Somewhere around here are the super-SUPER Mary Sues, even over elves (if the setting has those). These are giant races who live among men (sort of). These rule us, or try to rule us, or used to rule us, or some combination of same. In Jewish lore, those would be the nephilim. Dragonlance, which started as a Latter Day Saint expy, perhaps-unsurprisingly pioneered this with the Irda. Since then we've seen Raymond Feist's dragon lords aka Valheru, Stephen Donaldson's giants (as expied in Arcana Unearthed), the Deverenians in Larisnar, and Avadnu's Sulwynarii. At Epic level: LeShay. Nobody human much wants to play a human in a nonhuman-dominated setting, so most such settings end up quarantining their nephilim somehow.

With the release of 3rd edition, this term was dropped from the official D&D lexicon. Some suspect worries over its hidden assumptions; using "demihuman" to refer to playable humanoids could be taken to imply that 1) all civilized/nonevil humanoid races are related to humans, and 2) those races are somehow inferior to "real" humans, while "humanoids" are shittier still.
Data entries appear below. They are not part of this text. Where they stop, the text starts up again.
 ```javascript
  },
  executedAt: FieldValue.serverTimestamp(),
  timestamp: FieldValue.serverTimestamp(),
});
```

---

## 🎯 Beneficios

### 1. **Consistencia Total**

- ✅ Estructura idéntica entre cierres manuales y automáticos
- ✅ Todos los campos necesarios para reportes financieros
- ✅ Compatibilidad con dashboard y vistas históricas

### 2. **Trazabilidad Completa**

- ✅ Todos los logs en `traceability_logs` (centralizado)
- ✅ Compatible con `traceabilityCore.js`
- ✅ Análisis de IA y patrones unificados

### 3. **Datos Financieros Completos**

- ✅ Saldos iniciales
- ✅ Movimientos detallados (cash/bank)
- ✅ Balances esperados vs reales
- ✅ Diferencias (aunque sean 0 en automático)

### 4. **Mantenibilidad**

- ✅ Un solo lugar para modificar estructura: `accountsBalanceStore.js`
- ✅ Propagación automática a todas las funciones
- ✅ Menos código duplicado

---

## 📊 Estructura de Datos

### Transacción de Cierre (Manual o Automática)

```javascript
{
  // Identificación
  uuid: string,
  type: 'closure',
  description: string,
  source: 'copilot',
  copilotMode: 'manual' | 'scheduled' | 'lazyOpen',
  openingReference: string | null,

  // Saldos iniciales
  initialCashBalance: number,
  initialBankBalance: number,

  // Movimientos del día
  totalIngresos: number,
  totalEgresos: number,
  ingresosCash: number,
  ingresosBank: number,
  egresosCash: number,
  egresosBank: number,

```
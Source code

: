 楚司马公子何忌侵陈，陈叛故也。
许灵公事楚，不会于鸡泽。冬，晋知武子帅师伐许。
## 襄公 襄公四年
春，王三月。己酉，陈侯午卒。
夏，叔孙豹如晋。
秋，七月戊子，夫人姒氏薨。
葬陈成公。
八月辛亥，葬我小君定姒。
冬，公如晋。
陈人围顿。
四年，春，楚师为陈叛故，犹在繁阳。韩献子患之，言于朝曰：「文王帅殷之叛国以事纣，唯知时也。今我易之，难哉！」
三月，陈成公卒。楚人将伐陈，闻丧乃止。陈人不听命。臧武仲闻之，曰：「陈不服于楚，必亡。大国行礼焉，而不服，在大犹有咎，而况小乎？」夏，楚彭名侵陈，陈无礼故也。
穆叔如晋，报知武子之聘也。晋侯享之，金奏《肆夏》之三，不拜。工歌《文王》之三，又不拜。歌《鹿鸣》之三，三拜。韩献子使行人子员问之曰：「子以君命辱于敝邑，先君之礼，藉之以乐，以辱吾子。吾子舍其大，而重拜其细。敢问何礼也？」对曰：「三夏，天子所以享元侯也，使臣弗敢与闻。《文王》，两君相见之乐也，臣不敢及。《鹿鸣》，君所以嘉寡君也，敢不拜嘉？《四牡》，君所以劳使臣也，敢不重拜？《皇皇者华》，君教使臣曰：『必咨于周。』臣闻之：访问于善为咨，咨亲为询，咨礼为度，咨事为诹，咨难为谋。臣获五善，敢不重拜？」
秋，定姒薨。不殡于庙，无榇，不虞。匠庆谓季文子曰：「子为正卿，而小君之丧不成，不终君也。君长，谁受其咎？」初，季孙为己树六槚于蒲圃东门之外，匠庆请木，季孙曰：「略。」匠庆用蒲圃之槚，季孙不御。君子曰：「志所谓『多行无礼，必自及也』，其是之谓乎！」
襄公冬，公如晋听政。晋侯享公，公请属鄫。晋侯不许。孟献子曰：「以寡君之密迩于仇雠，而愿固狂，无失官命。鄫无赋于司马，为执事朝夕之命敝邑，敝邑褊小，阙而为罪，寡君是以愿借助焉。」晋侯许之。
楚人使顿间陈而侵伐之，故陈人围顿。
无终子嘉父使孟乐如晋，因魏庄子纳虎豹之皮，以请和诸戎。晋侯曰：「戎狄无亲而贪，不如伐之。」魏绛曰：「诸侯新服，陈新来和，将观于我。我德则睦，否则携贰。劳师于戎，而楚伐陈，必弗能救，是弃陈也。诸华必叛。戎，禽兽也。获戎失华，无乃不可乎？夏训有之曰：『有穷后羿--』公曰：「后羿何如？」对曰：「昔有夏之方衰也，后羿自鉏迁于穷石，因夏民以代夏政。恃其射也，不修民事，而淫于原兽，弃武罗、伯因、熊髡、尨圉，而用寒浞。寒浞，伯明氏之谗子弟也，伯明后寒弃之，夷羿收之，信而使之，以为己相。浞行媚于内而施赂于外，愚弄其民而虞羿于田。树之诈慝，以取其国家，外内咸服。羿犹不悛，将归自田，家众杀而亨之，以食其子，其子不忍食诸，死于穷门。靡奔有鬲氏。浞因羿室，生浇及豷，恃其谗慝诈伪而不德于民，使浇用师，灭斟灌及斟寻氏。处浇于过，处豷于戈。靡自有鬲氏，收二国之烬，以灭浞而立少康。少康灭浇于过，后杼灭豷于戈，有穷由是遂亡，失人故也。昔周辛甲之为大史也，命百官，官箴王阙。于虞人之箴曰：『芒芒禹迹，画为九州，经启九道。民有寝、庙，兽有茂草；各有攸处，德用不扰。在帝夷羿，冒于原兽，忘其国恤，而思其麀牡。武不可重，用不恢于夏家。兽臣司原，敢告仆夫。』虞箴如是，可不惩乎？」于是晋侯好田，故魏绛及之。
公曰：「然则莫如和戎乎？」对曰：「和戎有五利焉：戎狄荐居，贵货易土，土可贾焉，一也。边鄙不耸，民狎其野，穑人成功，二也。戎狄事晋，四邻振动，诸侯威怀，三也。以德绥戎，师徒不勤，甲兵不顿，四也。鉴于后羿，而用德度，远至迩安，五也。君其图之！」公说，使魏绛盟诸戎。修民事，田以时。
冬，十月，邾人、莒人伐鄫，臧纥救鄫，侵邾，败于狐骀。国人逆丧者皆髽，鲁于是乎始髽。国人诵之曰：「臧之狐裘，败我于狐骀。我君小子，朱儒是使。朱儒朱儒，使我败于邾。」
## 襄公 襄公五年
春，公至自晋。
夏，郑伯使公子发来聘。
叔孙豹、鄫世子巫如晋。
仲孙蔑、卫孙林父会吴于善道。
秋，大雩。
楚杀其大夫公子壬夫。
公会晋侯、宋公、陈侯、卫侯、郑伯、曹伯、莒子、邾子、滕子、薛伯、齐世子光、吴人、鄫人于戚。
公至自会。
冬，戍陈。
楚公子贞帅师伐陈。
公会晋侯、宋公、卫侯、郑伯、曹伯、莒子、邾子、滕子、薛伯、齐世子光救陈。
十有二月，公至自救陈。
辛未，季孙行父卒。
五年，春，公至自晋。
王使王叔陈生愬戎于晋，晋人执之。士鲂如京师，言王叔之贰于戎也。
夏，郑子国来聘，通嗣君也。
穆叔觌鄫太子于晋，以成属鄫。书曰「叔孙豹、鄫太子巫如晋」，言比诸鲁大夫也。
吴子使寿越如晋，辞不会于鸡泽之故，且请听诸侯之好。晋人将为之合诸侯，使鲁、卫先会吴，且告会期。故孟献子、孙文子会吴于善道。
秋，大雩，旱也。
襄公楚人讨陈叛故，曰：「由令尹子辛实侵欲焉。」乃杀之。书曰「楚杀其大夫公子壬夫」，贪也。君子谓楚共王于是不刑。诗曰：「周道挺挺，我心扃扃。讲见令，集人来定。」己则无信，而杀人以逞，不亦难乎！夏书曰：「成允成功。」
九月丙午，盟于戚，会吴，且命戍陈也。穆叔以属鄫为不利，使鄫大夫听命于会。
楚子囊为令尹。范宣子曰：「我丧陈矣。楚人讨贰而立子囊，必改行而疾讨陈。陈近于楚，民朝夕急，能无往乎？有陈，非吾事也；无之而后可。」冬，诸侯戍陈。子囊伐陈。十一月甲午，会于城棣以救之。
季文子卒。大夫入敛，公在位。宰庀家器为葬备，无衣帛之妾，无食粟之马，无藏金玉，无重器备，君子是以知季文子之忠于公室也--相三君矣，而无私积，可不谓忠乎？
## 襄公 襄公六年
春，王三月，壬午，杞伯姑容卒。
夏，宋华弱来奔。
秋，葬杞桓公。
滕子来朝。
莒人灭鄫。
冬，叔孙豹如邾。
Note that neither of these assumptions are at all true in most D&D settings, despite what most editions' crunch would have you believe. And anyway even before 2e, Basic Dungeons & Dragons had GAZ10 allowing for full-on orc PCs, and hobgoblins and gnolls and whatever else. That ship had sailed.

Still, the term does occasionally pop up; aside from the obvious nostalgia appeal, the plain truth of the matter is that "demihuman" is a simple shorthand way of referencing all of the "traditionally non-evil humanoid races" with a single word. And what fa/tg/uy is opposed to the idea of having a shorthand name to call something, really?

Anime has resurrected "demihuman" for monstergirls, especially for human-mammal mixes like kitsune and catgirls. Minotaurs would probably count but since they're bigger than us, they don't usually feature.